Beer, bugs, DNA linked to stomach cancer
Genetic variant, low-grade infection and guzzling can add up to trouble
By Nathan Seppa
ORLANDO, Fla. — Swilling at least three beers a day over several years can increase a person’s risk of stomach cancer if combined with two other unseen risk factors, researchers have found. But oddly, wine and liquor didn’t show the same danger level for this malignancy, the team reported April 4 at a meeting of the American Association for Cancer Research.
The triple threat includes carrying two copies of rs1230025, a gene variant located amid a cluster of genes associated with degrading alcohol in the body. The third risk factor is an infection with Helicobacter pylori, a well-known bacterium that causes stomach cancer and ulcers. H. pylori infection is uncommon in the United States, but roughly half the world’s population carries the microbe.
Eric Duell, an epidemiologist at the Catalan Institute of Oncology in Barcelona, and his colleagues analyzed data on health status and alcohol intake among thousands of adults participating in a European study between 1992 and 1998. The researchers found a broad link between stomach cancer and drinking three or more beers daily, but no clear association for similar amounts of wine or liquor.
The researchers then focused on 364 people who had been diagnosed with stomach cancer and 1,272 others without cancer to test the combined effects of beer intake and having the variant gene. People who drank three beers or more daily showed a slight increase in stomach cancer risk if they carried one copy of the gene variant, compared with similar drinkers without the variant. Also, very modest drinkers who carried two copies of the variant had a slightly increased risk over similar drinkers without it.

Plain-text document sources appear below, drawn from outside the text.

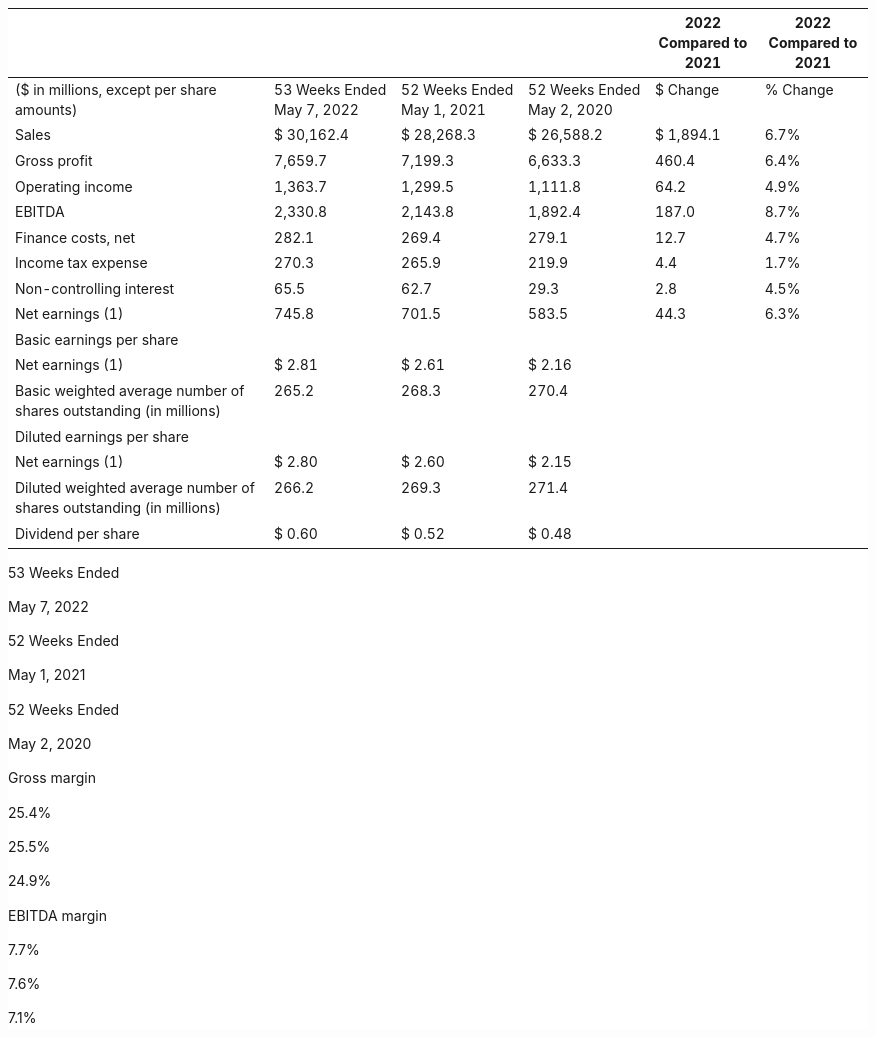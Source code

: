 |                                                                      |                             |                             |                             | 2022 Compared to 2021   | 2022 Compared to 2021   |
|----------------------------------------------------------------------|-----------------------------|-----------------------------|-----------------------------|-------------------------|-------------------------|
| ($ in millions, except per share amounts)                            | 53 Weeks Ended  May 7, 2022 | 52 Weeks Ended  May 1, 2021 | 52 Weeks Ended  May 2, 2020 | $ Change                | % Change                |
| Sales                                                                | $ 30,162.4                  | $ 28,268.3                  | $ 26,588.2                  | $ 1,894.1               | 6.7%                    |
| Gross profit                                                         | 7,659.7                     | 7,199.3                     | 6,633.3                     | 460.4                   | 6.4%                    |
| Operating income                                                     | 1,363.7                     | 1,299.5                     | 1,111.8                     | 64.2                    | 4.9%                    |
| EBITDA                                                               | 2,330.8                     | 2,143.8                     | 1,892.4                     | 187.0                   | 8.7%                    |
| Finance costs, net                                                   | 282.1                       | 269.4                       | 279.1                       | 12.7                    | 4.7%                    |
| Income tax expense                                                   | 270.3                       | 265.9                       | 219.9                       | 4.4                     | 1.7%                    |
| Non-controlling interest                                             | 65.5                        | 62.7                        | 29.3                        | 2.8                     | 4.5%                    |
| Net earnings (1)                                                     | 745.8                       | 701.5                       | 583.5                       | 44.3                    | 6.3%                    |
| Basic earnings per share                                             |                             |                             |                             |                         |                         |
| Net earnings (1)                                                     | $ 2.81                      | $ 2.61                      | $ 2.16                      |                         |                         |
| Basic weighted average number of  shares outstanding (in millions)   | 265.2                       | 268.3                       | 270.4                       |                         |                         |
| Diluted earnings per share                                           |                             |                             |                             |                         |                         |
| Net earnings (1)                                                     | $ 2.80                      | $ 2.60                      | $ 2.15                      |                         |                         |
| Diluted weighted average number of  shares outstanding (in millions) | 266.2                       | 269.3                       | 271.4                       |                         |                         |
| Dividend per share                                                   | $ 0.60                      | $ 0.52                      | $ 0.48                      |                         |                         |

53 Weeks Ended

May 7, 2022

52 Weeks Ended

May 1, 2021

52 Weeks Ended

May 2, 2020

Gross margin

25.4%

25.5%

24.9%

EBITDA margin

7.7%

7.6%

7.1%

But those with high beer intake who also carried two copies of the variant gene had a 3- to 22-fold increase in stomach cancer risk compared with heavy drinkers who didn’t carry a variant copy. Nearly all people with stomach cancer had H. pylori infections, which the researchers took into account in calculating risk differences.
The three risk factors all appear necessary for the heightened risk, but the direct cancer-causing event is probably inflammation, Duell says. Many lines of research have linked inflammation with increased cancer risk, and the triple whammy cited in the new study would boost chronic gastritis, or stomach inflammation, he says.
“It all makes physiological sense,” says George Kim, a gastrointestinal oncologist at the Mayo Clinic Florida in Jacksonville who wasn’t part of this study. “If you cut off the enzymes that break down alcohol, then that causes problems over time. Throw in H. pylori and that’s another hit,” he says.
About 20 percent of people carry at least one copy of the variant form of the gene, Duell says.
Meanwhile, it remains unclear which compounds found in beer might account for the different risk found between it and other alcoholic beverages, he says.
The United States has low rates of stomach cancer because of its dearth of H. pylori, Kim says. But the disease remains the second-leading cause of cancer death worldwide after lung cancer, suggesting genetic screening would have value, he says.